Our randomised phase II study showed the clinical benefit of trabectedin compared with best supportive care (BSC) in patients with advanced translocation-related sarcomas after the failure of standard chemotherapy. The aim of the present study was to evaluate efficacy and safety of trabectedin in the identical patients crossed over to trabectedin after disease progression in the BSC arm of the randomised study. This was a single-arm study of the BSC patients of the randomised study in whom disease progressed. Trabectedin (1.2 mg/m(2)) was administered over 24 h on day 1 of a 21-d treatment cycle. The efficacy and safety of trabectedin after BSC were evaluated and retrospectively compared with the results of the randomised study. Thirty patients crossed over to trabectedin. Median progression-free survival (PFS) was 7.3 months (95% confidence interval [CI]: 2.9-9.1) after crossover compared with 0.9 months (95% CI: 0.9-1.0) at BSC in the randomised study. PFS in the present study was comparable to that of the trabectedin arm in the randomised study.
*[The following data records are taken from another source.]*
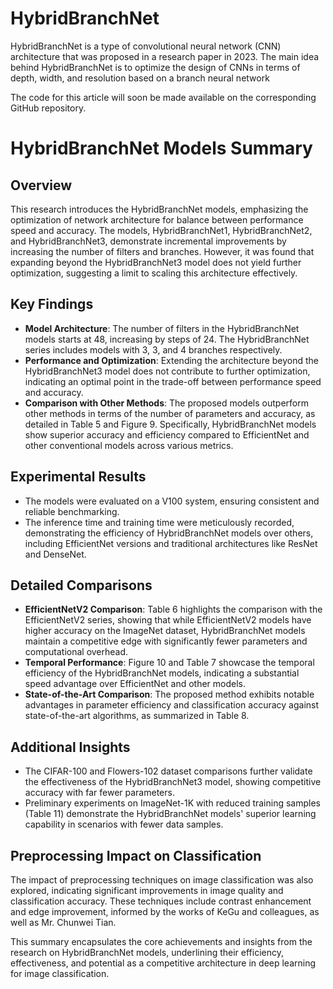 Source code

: # HybridBranchNet

HybridBranchNet is a type of convolutional neural network (CNN)
architecture that was proposed in a research paper in 2023.
The main idea behind HybridBranchNet is to optimize
the design of CNNs in terms of depth, width,
and resolution based on a branch neural network


 The code for this article will soon be made available on the corresponding GitHub repository.

# HybridBranchNet Models Summary

## Overview
This research introduces the HybridBranchNet models, emphasizing the optimization of network architecture for balance between performance speed and accuracy. The models, HybridBranchNet1, HybridBranchNet2, and HybridBranchNet3, demonstrate incremental improvements by increasing the number of filters and branches. However, it was found that expanding beyond the HybridBranchNet3 model does not yield further optimization, suggesting a limit to scaling this architecture effectively.

## Key Findings
- **Model Architecture**: The number of filters in the HybridBranchNet models starts at 48, increasing by steps of 24. The HybridBranchNet series includes models with 3, 3, and 4 branches respectively.
- **Performance and Optimization**: Extending the architecture beyond the HybridBranchNet3 model does not contribute to further optimization, indicating an optimal point in the trade-off between performance speed and accuracy.
- **Comparison with Other Methods**: The proposed models outperform other methods in terms of the number of parameters and accuracy, as detailed in Table 5 and Figure 9. Specifically, HybridBranchNet models show superior accuracy and efficiency compared to EfficientNet and other conventional models across various metrics.

## Experimental Results
- The models were evaluated on a V100 system, ensuring consistent and reliable benchmarking.
- The inference time and training time were meticulously recorded, demonstrating the efficiency of HybridBranchNet models over others, including EfficientNet versions and traditional architectures like ResNet and DenseNet.

## Detailed Comparisons
- **EfficientNetV2 Comparison**: Table 6 highlights the comparison with the EfficientNetV2 series, showing that while EfficientNetV2 models have higher accuracy on the ImageNet dataset, HybridBranchNet models maintain a competitive edge with significantly fewer parameters and computational overhead.
- **Temporal Performance**: Figure 10 and Table 7 showcase the temporal efficiency of the HybridBranchNet models, indicating a substantial speed advantage over EfficientNet and other models.
- **State-of-the-Art Comparison**: The proposed method exhibits notable advantages in parameter efficiency and classification accuracy against state-of-the-art algorithms, as summarized in Table 8.

## Additional Insights
- The CIFAR-100 and Flowers-102 dataset comparisons further validate the effectiveness of the HybridBranchNet3 model, showing competitive accuracy with far fewer parameters.
- Preliminary experiments on ImageNet-1K with reduced training samples (Table 11) demonstrate the HybridBranchNet models' superior learning capability in scenarios with fewer data samples.

## Preprocessing Impact on Classification
The impact of preprocessing techniques on image classification was also explored, indicating significant improvements in image quality and classification accuracy. These techniques include contrast enhancement and edge improvement, informed by the works of KeGu and colleagues, as well as Mr. Chunwei Tian.

This summary encapsulates the core achievements and insights from the research on HybridBranchNet models, underlining their efficiency, effectiveness, and potential as a competitive architecture in deep learning for image classification.

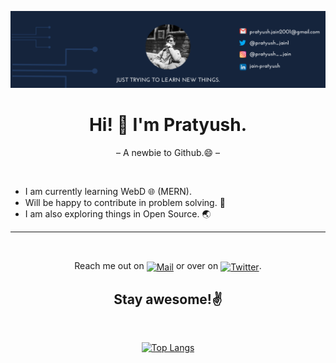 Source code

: ![banner](https://github.com/pratyushjain122/pratyushjain122/blob/master/banner.png)
<h1 align='center'> Hi! 👋 I'm Pratyush.</h1>
<p align='center'> &ndash;  A newbie to Github.😄 &ndash; </p>
<p>&nbsp;</p>
<p>
<ul>
<li>I am currently learning WebD 🌐 (MERN).</li>
<li>Will be happy to contribute in problem solving. 🧩</li>
<li>I am also exploring things in Open Source. 🌏</li>
</ul>
</p>
<hr>
<p>&nbsp;</p>
<p align='center'>Reach me out on <a href="mailto: pratyush.jain2001@gmail.com"><img align="center" alt="Mail" width="20px" src="https://image.flaticon.com/icons/svg/732/732200.svg"></a> or over on <a href="https://twitter.com/pratyush_jain1"><img alt="Twitter" align="center" width="20px" src="https://image.flaticon.com/icons/svg/733/733579.svg"></a>.</p>

<h2 align='center'>Stay awesome!✌</h2>
<p>&nbsp;</p>

<div align="center"> 

 [![Top Langs](https://github-readme-stats.vercel.app/api/top-langs/?username=pratyushjain122&layout=compact&theme=dark)](https://github.com/anuraghazra/github-readme-stats) 
</div> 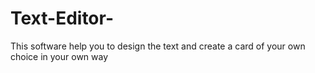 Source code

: # Text-Editor-
This software help you to design the text and create a card of your own choice in your own way
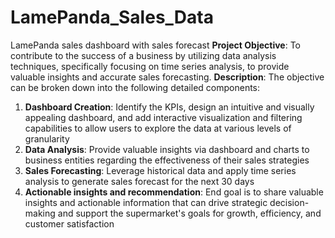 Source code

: # LamePanda_Sales_Data
LamePanda sales dashboard with sales forecast
**Project Objective**: To contribute to the success of a business by utilizing data analysis techniques, specifically focusing on time series analysis, to provide valuable insights and accurate sales forecasting.
**Description**:
The objective can be broken down into the following detailed components:
1. **Dashboard Creation**: Identify the KPIs, design an intuitive and visually appealing dashboard, and add interactive visualization and filtering capabilities to allow users to explore the data at various levels of granularity
2. **Data Analysis**: Provide valuable insights via dashboard and charts to business entities regarding the effectiveness of their sales strategies
3. **Sales Forecasting**: Leverage historical data and apply time series analysis to generate sales forecast for the next 30 days
4. **Actionable insights and recommendation**: End goal is to share valuable insights and actionable information that can drive strategic decision-making and support the supermarket's goals for growth, efficiency, and customer satisfaction  
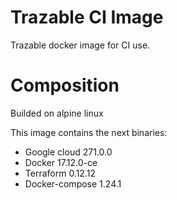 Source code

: # Trazable CI Image

Trazable docker image for CI use.

# Composition

Builded on alpine linux

This image contains the next binaries:
  - Google cloud 271.0.0
  - Docker 17.12.0-ce
  - Terraform 0.12.12
  - Docker-compose 1.24.1
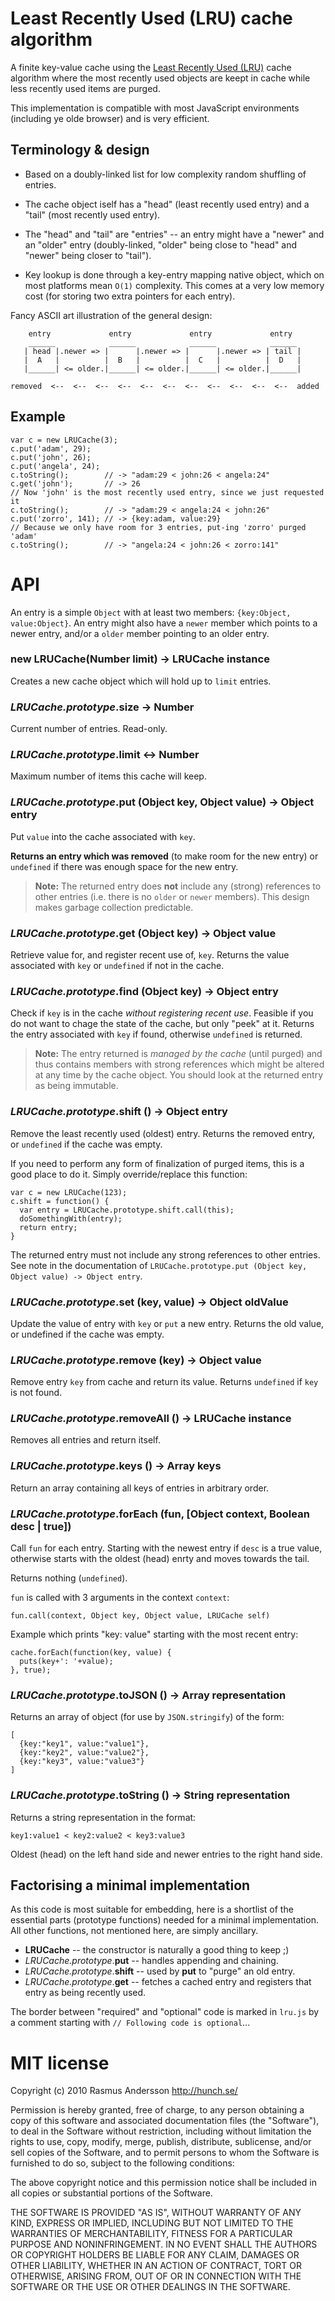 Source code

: # Least Recently Used (LRU) cache algorithm

A finite key-value cache using the [Least Recently Used (LRU)](http://en.wikipedia.org/wiki/Cache_algorithms#Least_Recently_Used) cache algorithm where the most recently used objects are keept in cache while less recently used items are purged.

This implementation is compatible with most JavaScript environments (including ye olde browser) and is very efficient.

## Terminology & design

- Based on a doubly-linked list for low complexity random shuffling of entries.

- The cache object iself has a "head" (least recently used entry) and a
  "tail" (most recently used entry).

- The "head" and "tail" are "entries" -- an entry might have a "newer" and
  an "older" entry (doubly-linked, "older" being close to "head" and "newer"
  being closer to "tail").

- Key lookup is done through a key-entry mapping native object, which on most 
  platforms mean `O(1)` complexity. This comes at a very low memory cost  (for 
  storing two extra pointers for each entry).

Fancy ASCII art illustration of the general design:

        entry             entry             entry             entry        
        ______            ______            ______            ______       
       | head |.newer => |      |.newer => |      |.newer => | tail |      
       |  A   |          |  B   |          |  C   |          |  D   |      
       |______| <= older.|______| <= older.|______| <= older.|______|      
                                                                           
    removed  <--  <--  <--  <--  <--  <--  <--  <--  <--  <--  <--  added

## Example

    var c = new LRUCache(3);
    c.put('adam', 29);
    c.put('john', 26);
    c.put('angela', 24);
    c.toString();        // -> "adam:29 < john:26 < angela:24"
    c.get('john');       // -> 26
    // Now 'john' is the most recently used entry, since we just requested it
    c.toString();        // -> "adam:29 < angela:24 < john:26"
    c.put('zorro', 141); // -> {key:adam, value:29}
    // Because we only have room for 3 entries, put-ing 'zorro' purged 'adam'
    c.toString();        // -> "angela:24 < john:26 < zorro:141"

# API

An entry is a simple `Object` with at least two members: `{key:Object, value:Object}`. An entry might also have a `newer` member which points to a newer entry, and/or a `older` member pointing to an older entry.

### new LRUCache(Number limit) -> LRUCache instance

Creates a new cache object which will hold up to `limit` entries.

### *LRUCache.prototype*.size -> Number

Current number of entries. Read-only.

### *LRUCache.prototype*.limit <-> Number

Maximum number of items this cache will keep.

### *LRUCache.prototype*.put (Object key, Object value) -> Object entry

Put `value` into the cache associated with `key`.

**Returns an entry which was removed** (to make room for the new entry) or  `undefined` if there was enough space for the new entry.

> **Note:** The returned entry does **not** include any (strong) references to other entries (i.e. there is no `older` or `newer` members). This design makes garbage collection predictable.

### *LRUCache.prototype*.get (Object key) -> Object value

Retrieve value for, and register recent use of, `key`. Returns the value associated with `key` or `undefined` if not in the cache.

### *LRUCache.prototype*.find (Object key) -> Object entry

Check if `key` is in the cache *without registering recent use*. Feasible if
you do not want to chage the state of the cache, but only "peek" at it.
Returns the entry associated with `key` if found, otherwise `undefined` is
returned.

> **Note:** The entry returned is *managed by the cache* (until purged) and thus contains members with strong references which might be altered at any time by the cache object. You should look at the returned entry as being immutable.

### *LRUCache.prototype*.shift () -> Object entry

Remove the least recently used (oldest) entry. Returns the removed entry, or `undefined` if the cache was empty.

If you need to perform any form of finalization of purged items, this is a good place to do it. Simply override/replace this function:

    var c = new LRUCache(123);
    c.shift = function() {
      var entry = LRUCache.prototype.shift.call(this);
      doSomethingWith(entry);
      return entry;
    }

The returned entry must not include any strong references to other entries. See note in the documentation of `LRUCache.prototype.put (Object key, Object value) -> Object entry`.

### *LRUCache.prototype*.set (key, value) -> Object oldValue

Update the value of entry with `key` or `put` a new entry. Returns the old value, or undefined if the cache was empty.

### *LRUCache.prototype*.remove (key) -> Object value

Remove entry `key` from cache and return its value. Returns `undefined` if `key` is not found.

### *LRUCache.prototype*.removeAll () -> LRUCache instance

Removes all entries and return itself.

### *LRUCache.prototype*.keys () -> Array keys

Return an array containing all keys of entries in arbitrary order.

### *LRUCache.prototype*.forEach (fun, [Object context, Boolean desc | true])

Call `fun` for each entry. Starting with the newest entry if `desc` is a true
value, otherwise starts with the oldest (head) enrty and moves towards the
tail.

Returns nothing (`undefined`).

`fun` is called with 3 arguments in the context `context`:

    fun.call(context, Object key, Object value, LRUCache self)

Example which prints "key: value" starting with the most recent entry:

    cache.forEach(function(key, value) {
      puts(key+': '+value);
    }, true);


### *LRUCache.prototype*.toJSON () -> Array representation

Returns an array of object (for use by `JSON.stringify`) of the form:

    [
      {key:"key1", value:"value1"},
      {key:"key2", value:"value2"},
      {key:"key3", value:"value3"}
    ]

### *LRUCache.prototype*.toString () -> String representation

Returns a string representation in the format:

    key1:value1 < key2:value2 < key3:value3

Oldest (head) on the left hand side and newer entries to the right hand side.

## Factorising a minimal implementation

As this code is most suitable for embedding, here is a shortlist of the essential parts (prototype functions) needed for a minimal implementation. All other functions, not mentioned here, are simply ancillary.

- **LRUCache** -- the constructor is naturally a good thing to keep ;)
- *LRUCache.prototype*.**put** -- handles appending and chaining.
- *LRUCache.prototype*.**shift** -- used by **put** to "purge" an old entry.
- *LRUCache.prototype*.**get** -- fetches a cached entry and registers that entry as being recently used.

The border between "required" and "optional" code is marked in `lru.js` by a comment starting with `// Following code is optional`...

# MIT license

Copyright (c) 2010 Rasmus Andersson <http://hunch.se/>

Permission is hereby granted, free of charge, to any person obtaining a copy
of this software and associated documentation files (the "Software"), to deal
in the Software without restriction, including without limitation the rights
to use, copy, modify, merge, publish, distribute, sublicense, and/or sell
copies of the Software, and to permit persons to whom the Software is
furnished to do so, subject to the following conditions:

The above copyright notice and this permission notice shall be included in
all copies or substantial portions of the Software.

THE SOFTWARE IS PROVIDED "AS IS", WITHOUT WARRANTY OF ANY KIND, EXPRESS OR
IMPLIED, INCLUDING BUT NOT LIMITED TO THE WARRANTIES OF MERCHANTABILITY,
FITNESS FOR A PARTICULAR PURPOSE AND NONINFRINGEMENT. IN NO EVENT SHALL THE
AUTHORS OR COPYRIGHT HOLDERS BE LIABLE FOR ANY CLAIM, DAMAGES OR OTHER
LIABILITY, WHETHER IN AN ACTION OF CONTRACT, TORT OR OTHERWISE, ARISING FROM,
OUT OF OR IN CONNECTION WITH THE SOFTWARE OR THE USE OR OTHER DEALINGS IN
THE SOFTWARE.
The number of patients with growth modulation index ≥1.33 was 25 (86%). Individual tumour volume was decreased in 11 patients after crossover. Adverse drug reactions (ADRs) were observed in 27 patients (96.4%). ADRs of grade III-IV were mainly bone marrow suppression and abnormal liver functions. Trabectedin was revealed to be effective and well tolerated in the identical patients crossed over to trabectedin after disease progression in BSC. The present study is registered with the Japan Pharmaceutical Information Center, number JapicCTI-121853.